▸ **What you are asked to do**:
Filter these entries down to lines holding "static".

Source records
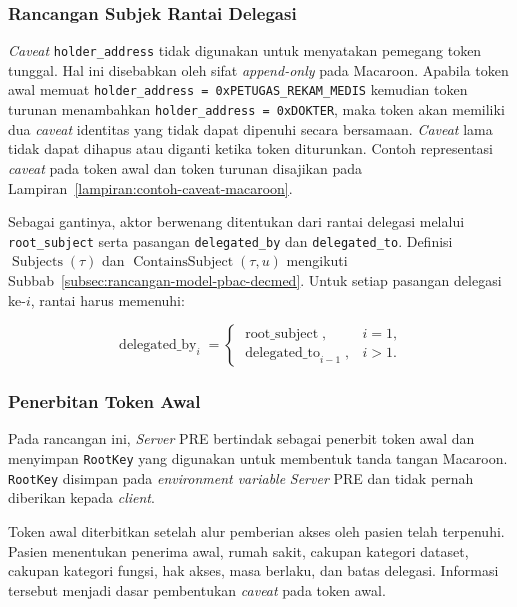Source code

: \subsubsection{Rancangan Subjek Rantai Delegasi}

\textit{Caveat} \texttt{holder\_address} tidak digunakan untuk menyatakan pemegang token tunggal. Hal ini disebabkan oleh sifat \textit{append-only} pada Macaroon. Apabila token awal memuat \texttt{holder\_address = 0xPETUGAS\_REKAM\_MEDIS} kemudian token turunan menambahkan \texttt{holder\_address = 0xDOKTER}, maka token akan memiliki dua \textit{caveat} identitas yang tidak dapat dipenuhi secara bersamaan. \textit{Caveat} lama tidak dapat dihapus atau diganti ketika token diturunkan. Contoh representasi \textit{caveat} pada token awal dan token turunan disajikan pada Lampiran~\ref{lampiran:contoh-caveat-macaroon}.

Sebagai gantinya, aktor berwenang ditentukan dari rantai delegasi melalui \texttt{root\_subject} serta pasangan \texttt{delegated\_by} dan \texttt{delegated\_to}. Definisi $\operatorname{Subjects}(\tau)$ dan $\operatorname{ContainsSubject}(\tau,u)$ mengikuti Subbab~\ref{subsec:rancangan-model-pbac-decmed}. Untuk setiap pasangan delegasi ke-$i$, rantai harus memenuhi:

\begin{equation}
	\operatorname{delegated\_by}_{i}
	=
	\begin{cases}
		\operatorname{root\_subject},
		 & i=1, \\
		\operatorname{delegated\_to}_{i-1},
		 & i>1.
	\end{cases}
\end{equation}

\subsubsection{Penerbitan Token Awal}

Pada rancangan ini, \textit{Server} PRE bertindak sebagai penerbit token awal dan menyimpan \texttt{RootKey} yang digunakan untuk membentuk tanda tangan Macaroon. \texttt{RootKey} disimpan pada \textit{environment variable} \textit{Server} PRE dan tidak pernah diberikan kepada \textit{client}.

Token awal diterbitkan setelah alur pemberian akses oleh pasien telah terpenuhi. Pasien menentukan penerima awal, rumah sakit, cakupan kategori dataset, cakupan kategori fungsi, hak akses, masa berlaku, dan batas delegasi. Informasi tersebut menjadi dasar pembentukan \textit{caveat} pada token awal.

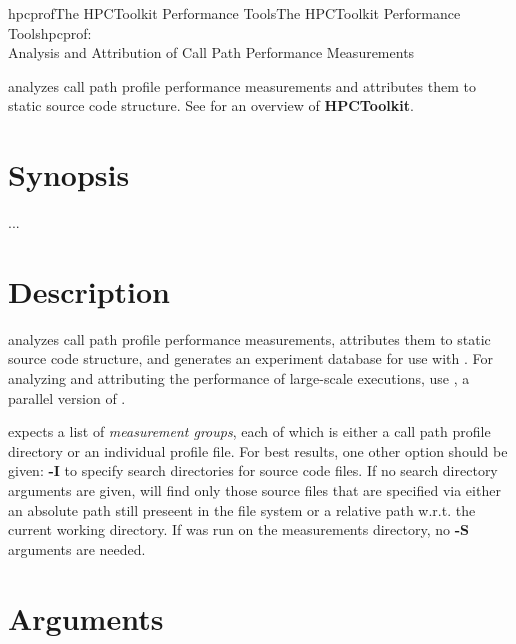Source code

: \documentclass[english]{article}
\begin{document}
\begin{Name}{1}{hpcprof}{The HPCToolkit Performance Tools}{The HPCToolkit Performance Tools}{hpcprof:\\ Analysis and Attribution of Call Path Performance Measurements}

 analyzes call path profile performance measurements
and attributes them to static source code structure.
See  for an overview of \textbf{HPCToolkit}.

\end{Name}

\section{Synopsis}

  ...

\section{Description}

 analyzes call path profile performance measurements,
attributes them to static source code structure,
and generates an experiment database for use with .
For analyzing and attributing the performance of large-scale executions,
use , a parallel version of .

 expects a list of \emph{measurement groups},
each of which is either a call path profile directory or an individual profile file.
For best results, one other option should be given:
\textbf{-I} to specify search directories for source code files.
If no search directory arguments are given,
 will find only those source files that are specified via
either an absolute path still preseent in the file system
or a relative path w.r.t. the current working directory.
If {} was run on the measurements directory, no \textbf{-S} arguments are needed.


\section{Arguments}
\end{document}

▸ **Your response**:
and attributes them to static source code structure.
attributes them to static source code structure,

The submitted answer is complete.